Among the joys of living on Hatteras Island is my array of handy friends. Having lived in academic communities for most of my life, (academics are not known for handiness), I really appreciate being able to call a friend or neighbor and ask about repairs, maintenance and workmen. I can also walk around my neighborhood and see what my friends and neighbors are up to.  And, no surprise, they are all busy doing Spring Cleaning. So I took notes from conversations with my neighbors and iPhone pictures of their projects and came home to write up my new found information.

First off, a savvy friend pointed out how to maintain and preserve heating and air conditioning units (HVAC, to contractors). Since this is an integral part of any home’s systems, it seems like a logical place to start. My friend recommends a routine washing down to remove salt build-up which accumulates on all surfaces whether your home is oceanside, soundside, or, like ours, in the woods. Since these condensing units are usually on raised platforms outdoors, they are easy to access.  Use your garden hose to spray the entire unit, including the interior components that you can reach.  Of course, this simple regular cleaning does not eliminate having a licensed HVAC technician inspect your unit every year. By the way, while you have your hose out, spray any aluminum elements like window frames or sliding glass door surrounds. Then wash your windows. Ugh.

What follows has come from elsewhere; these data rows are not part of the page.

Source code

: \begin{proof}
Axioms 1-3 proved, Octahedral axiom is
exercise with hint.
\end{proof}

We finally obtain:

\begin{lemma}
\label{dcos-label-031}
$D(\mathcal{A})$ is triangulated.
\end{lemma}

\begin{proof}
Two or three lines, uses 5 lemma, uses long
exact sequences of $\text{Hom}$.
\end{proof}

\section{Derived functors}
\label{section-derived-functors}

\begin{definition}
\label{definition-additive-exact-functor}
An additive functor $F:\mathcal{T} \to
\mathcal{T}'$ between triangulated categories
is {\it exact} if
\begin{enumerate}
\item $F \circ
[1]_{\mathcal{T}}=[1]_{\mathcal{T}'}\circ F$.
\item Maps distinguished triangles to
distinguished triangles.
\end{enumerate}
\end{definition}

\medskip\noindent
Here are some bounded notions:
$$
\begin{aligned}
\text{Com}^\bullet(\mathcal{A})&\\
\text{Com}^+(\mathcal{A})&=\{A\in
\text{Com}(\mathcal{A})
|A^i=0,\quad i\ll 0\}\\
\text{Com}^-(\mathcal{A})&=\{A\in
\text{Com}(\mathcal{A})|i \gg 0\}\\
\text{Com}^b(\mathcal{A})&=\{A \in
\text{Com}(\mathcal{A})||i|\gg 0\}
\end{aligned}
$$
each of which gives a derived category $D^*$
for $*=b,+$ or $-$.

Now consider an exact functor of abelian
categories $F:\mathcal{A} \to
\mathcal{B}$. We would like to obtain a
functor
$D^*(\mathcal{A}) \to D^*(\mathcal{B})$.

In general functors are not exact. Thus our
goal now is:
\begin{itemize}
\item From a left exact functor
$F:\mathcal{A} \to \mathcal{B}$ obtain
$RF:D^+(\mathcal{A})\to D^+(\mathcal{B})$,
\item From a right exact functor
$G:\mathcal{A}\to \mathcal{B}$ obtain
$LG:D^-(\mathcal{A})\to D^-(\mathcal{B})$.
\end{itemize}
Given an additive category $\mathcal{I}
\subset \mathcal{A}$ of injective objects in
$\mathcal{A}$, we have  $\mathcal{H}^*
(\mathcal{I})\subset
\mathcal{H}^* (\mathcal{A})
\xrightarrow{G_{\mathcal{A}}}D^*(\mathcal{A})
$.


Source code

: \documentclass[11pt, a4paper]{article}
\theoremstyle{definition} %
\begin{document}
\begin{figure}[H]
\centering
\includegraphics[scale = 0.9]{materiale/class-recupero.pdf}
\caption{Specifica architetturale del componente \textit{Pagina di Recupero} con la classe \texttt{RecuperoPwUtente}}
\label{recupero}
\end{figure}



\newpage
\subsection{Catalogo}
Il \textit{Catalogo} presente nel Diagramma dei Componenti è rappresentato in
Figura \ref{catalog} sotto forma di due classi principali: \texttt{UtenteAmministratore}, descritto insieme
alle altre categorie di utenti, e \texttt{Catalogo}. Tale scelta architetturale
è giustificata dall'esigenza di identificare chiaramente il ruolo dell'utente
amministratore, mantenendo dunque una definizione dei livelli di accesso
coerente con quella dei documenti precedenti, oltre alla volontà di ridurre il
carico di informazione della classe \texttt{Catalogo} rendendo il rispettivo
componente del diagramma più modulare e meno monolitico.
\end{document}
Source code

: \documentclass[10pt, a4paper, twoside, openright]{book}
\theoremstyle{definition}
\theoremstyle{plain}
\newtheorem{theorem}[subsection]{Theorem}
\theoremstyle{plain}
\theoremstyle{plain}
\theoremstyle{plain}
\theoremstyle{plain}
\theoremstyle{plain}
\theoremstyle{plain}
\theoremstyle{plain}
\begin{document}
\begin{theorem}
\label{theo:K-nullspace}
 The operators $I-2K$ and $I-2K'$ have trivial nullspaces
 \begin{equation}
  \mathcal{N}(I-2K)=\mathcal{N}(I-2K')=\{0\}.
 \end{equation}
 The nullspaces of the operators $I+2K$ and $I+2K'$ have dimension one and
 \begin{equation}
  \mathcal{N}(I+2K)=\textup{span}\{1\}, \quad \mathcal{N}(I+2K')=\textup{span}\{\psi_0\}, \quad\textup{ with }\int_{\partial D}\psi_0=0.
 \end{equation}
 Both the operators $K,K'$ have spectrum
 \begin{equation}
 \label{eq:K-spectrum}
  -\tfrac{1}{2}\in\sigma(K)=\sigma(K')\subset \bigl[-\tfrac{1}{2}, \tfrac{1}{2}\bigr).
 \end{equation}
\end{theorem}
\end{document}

Though my friend is not a fan of power washers, mainly because they can do damage rather quickly if you are not familiar with using them, he does agree they are useful for washing concrete flooring on carports, or, in my case, driveways with aggregate which really collects mildew and looks grungy!  Rather than use a power washer on some of my shake siding which has collected a fringe of algae-looking green stuff, he recommends using a stiff brush and a solution of water and bleach, (about one cup of bleach to a gallon of water). This cleaning technique requires considerable elbow grease, but it works.  It’s equally effective for cleaning decking as well as shakes. If your decking is stained or sealed, remember it has to be retreated on a regular basis. My experience is about every three years.

Since I do not have gutters or downspouts, my friend took a look at my roof shingles. Though there were no glaring problems, he pointed out that it is good to keep an extra bundle of shingles around for repairs. That keeps the new and old shingle colors consistent. I do have cedar shakes as the siding on my house and if they had been poorly installed, they could have been a source of water penetration. So far, so good.  My house was put up by an experienced Island builder who knew his craft, so 16 years into its life, we’re still dry.

Since this Spring Cleaning list is for the home’s exterior, it is helpful to point out that one of my friends routinely tests my railings and staircase newel posts for sturdiness. Carrying around a few nails and a hammer seems to be a habit with handy people. They can also be used to hammer in a few sprung nails in the shakes.

Another advantage of knowing handy home owners is combining projects to attract workmen. In my neighborhood, three neighbors coordinated the pumping of their septic systems in order to most efficiently make use of a pumping truck. In the Spring Cleaning season, workmen are in high demand and short supply!